Davalı davaya cevap vermemiştir.
Mahkemece davanın reddine dair verilen kararın Dairemizin 19.02.2016 tarihli ilamıyla; ispat yükünün davacı alacaklıda olduğu, davacıya ispat yükü tanınıp, inceleme ve araştırma yapılarak, sonucuna göre karar verilmesi gerektiğinden bahisle bozulmuş olup mahkemece bozma ilamına uyularak yapılan yargılama neticesinde iddia, savunma ve tüm dosya kapsamına göre; davalı ve borçlunun fikir ve eylem birliği içinde birlikte hareket ettiğini ve muvazaalı temlik işlemi gerçekleştirdiklerinden bahisle davanın kabulüne karar verilmiştir.
Kararı, davalı vekili temyiz etmiştir.
Dairemizin 19.02.2016 tarihli bozma ilamı uyarınca, bankaya yapılan ödemelerin dava dışı borçlu tarafından borcu sona erdirmek (söndürmek) amacıyla yapıldığı fakat bunun üçüncü kişilere karşı varlığını koruyor gibi gösterilmesi için temlik ivazı olarak bankaya yatırıldığını ispat yükünün davacı alacaklıda olduğu belirtilmiştir.
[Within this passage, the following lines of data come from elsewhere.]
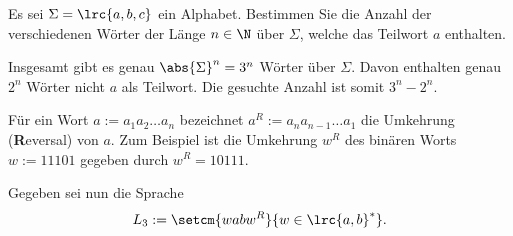 \begin{questions}

	Es sei $\Sigma = \lrc{a, b, c}$ ein Alphabet. Bestimmen Sie die Anzahl der verschiedenen Wörter der Länge $n\in\N$ über $\Sigma$, welche das Teilwort $a$ enthalten.
	\begin{solution}
		Insgesamt gibt es genau $\abs{\Sigma}^n = 3^n$ Wörter über $\Sigma$. Davon enthalten genau $2^n$ Wörter nicht $a$ als Teilwort. Die gesuchte Anzahl ist somit $3^n - 2^n$.
	\end{solution}
	\droptotalpoints
	\clearpage



	Für ein Wort $a := a_1a_2\ldots a_n$ bezeichnet $a^R := a_na_{n-1}\ldots a_1$ die Umkehrung (\textbf{R}eversal) von
	$a$. Zum Beispiel ist die Umkehrung $w^R$ des binären Worts $w := 11101$ gegeben durch $w^R = 10111$.

	Gegeben sei nun die Sprache
	\begin{align*}
		L_3 := \setcm{wabw^R}{w\in\lrc{a,b}^*}.
	\end{align*}
\end{questions}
Davalı ...’ın gerçek bir temlike dayandığı bu kez davacının borcun esasında borçlu tarafından ödendiği halde makbuzların davalı adına düzenlendiğini ispat etmek zorunda olduğu, dosyada böyle bir ispatın mevcut olmadığı, mahkemenin davayı kabul için gösterdiği gerekçelerin muvazaayı ispata yeter olmadığı anlaşıldığından davanın reddine karar verilmesi gerekirken kabulüne karar verilmesi doğru görülmemiş hükmün bu nedenle bozulması gerekmiştir.
SONUÇ: Yukarıda açıklanan nedenlerle, davalı vekilinin temyiz itirazlarının kabulü ile hükmün, davalı yararına BOZULMASINA, peşin alınan harcın istek halinde temyiz edene iadesine, kararın tebliğinden itibaren 15 gün içerisinde karar düzeltme yolu açık olmak üzere, 01.12.2020 tarihinde oy birliğiyle karar verildi.